Each line of the listing that holds "threshold" counts once; report how many there are, and nothing more.
═════ Given data
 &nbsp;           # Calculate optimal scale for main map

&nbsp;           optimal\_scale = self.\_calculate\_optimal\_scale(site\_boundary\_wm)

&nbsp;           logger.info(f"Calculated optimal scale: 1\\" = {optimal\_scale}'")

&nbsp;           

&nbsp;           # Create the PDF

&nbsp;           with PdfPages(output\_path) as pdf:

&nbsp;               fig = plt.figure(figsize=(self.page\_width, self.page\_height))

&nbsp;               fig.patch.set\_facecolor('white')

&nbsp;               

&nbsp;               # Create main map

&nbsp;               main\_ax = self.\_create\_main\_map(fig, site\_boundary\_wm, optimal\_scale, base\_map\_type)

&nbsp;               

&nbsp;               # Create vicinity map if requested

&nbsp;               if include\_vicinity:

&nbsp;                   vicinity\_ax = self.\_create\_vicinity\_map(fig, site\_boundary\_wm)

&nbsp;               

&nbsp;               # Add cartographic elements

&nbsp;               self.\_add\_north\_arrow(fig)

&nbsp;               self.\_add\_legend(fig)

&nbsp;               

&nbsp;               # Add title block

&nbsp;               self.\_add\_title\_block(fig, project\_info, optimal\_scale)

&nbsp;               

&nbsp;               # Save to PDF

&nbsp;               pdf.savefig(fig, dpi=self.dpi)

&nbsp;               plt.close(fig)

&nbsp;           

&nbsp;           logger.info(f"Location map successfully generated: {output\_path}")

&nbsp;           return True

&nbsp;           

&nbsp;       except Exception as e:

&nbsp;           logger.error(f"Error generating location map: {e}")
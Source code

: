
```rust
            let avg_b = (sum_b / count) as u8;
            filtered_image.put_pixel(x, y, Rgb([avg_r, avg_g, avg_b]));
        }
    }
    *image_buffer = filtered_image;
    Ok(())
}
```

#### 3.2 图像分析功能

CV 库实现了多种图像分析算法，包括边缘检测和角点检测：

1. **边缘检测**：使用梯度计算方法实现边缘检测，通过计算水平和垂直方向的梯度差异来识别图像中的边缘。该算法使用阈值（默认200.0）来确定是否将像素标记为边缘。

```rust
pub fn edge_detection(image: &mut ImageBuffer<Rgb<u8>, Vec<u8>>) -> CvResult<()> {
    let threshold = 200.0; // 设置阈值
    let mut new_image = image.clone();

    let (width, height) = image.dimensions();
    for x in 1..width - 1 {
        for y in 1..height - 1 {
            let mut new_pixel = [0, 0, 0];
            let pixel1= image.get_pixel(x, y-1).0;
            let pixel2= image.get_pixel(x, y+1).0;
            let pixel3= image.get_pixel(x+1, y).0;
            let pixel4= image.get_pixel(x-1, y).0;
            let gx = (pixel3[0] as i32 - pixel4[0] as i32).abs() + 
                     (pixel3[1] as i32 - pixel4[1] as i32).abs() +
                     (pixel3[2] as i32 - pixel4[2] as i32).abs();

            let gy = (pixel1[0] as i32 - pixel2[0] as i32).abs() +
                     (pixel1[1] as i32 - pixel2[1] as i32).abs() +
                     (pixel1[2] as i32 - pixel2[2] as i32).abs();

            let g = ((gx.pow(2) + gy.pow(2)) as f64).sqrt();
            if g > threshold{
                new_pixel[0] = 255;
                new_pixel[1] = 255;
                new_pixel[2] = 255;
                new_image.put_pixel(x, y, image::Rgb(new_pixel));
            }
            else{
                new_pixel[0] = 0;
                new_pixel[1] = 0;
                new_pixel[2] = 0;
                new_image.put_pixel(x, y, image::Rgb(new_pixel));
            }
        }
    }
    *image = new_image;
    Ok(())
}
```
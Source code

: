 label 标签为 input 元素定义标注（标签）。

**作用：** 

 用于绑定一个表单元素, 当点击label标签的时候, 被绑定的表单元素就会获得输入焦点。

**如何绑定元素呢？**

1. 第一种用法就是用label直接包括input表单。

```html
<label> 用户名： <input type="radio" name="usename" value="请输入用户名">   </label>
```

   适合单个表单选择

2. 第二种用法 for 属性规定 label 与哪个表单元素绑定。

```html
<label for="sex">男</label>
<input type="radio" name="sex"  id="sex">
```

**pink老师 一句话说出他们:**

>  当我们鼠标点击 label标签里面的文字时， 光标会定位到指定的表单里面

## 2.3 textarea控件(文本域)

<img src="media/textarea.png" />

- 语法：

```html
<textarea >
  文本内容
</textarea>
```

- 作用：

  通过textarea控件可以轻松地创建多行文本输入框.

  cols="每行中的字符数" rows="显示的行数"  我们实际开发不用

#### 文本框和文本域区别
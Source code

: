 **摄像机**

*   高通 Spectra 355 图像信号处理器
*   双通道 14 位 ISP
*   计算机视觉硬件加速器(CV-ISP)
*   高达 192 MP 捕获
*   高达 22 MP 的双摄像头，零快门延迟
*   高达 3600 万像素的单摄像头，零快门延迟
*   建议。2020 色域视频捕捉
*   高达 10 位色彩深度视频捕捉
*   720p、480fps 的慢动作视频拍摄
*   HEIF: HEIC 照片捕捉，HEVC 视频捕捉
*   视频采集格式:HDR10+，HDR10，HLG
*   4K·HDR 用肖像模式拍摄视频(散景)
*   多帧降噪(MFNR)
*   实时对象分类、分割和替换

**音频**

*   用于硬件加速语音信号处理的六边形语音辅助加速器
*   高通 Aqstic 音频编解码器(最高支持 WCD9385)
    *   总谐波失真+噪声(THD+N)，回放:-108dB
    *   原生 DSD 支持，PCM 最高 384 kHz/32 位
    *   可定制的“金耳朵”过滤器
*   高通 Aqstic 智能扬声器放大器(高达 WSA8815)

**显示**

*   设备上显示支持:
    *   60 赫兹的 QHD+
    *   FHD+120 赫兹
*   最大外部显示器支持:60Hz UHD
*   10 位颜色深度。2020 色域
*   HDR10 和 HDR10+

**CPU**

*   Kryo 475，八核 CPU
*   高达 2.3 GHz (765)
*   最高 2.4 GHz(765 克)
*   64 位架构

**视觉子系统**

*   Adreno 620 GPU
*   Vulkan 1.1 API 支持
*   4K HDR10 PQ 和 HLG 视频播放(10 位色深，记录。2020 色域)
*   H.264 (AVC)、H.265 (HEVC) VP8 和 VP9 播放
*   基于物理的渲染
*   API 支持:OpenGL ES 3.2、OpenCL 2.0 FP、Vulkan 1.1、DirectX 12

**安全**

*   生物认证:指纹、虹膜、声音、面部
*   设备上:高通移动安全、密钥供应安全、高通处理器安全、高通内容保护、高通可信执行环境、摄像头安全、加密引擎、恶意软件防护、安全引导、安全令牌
══════════
• **Response for this exercise**
2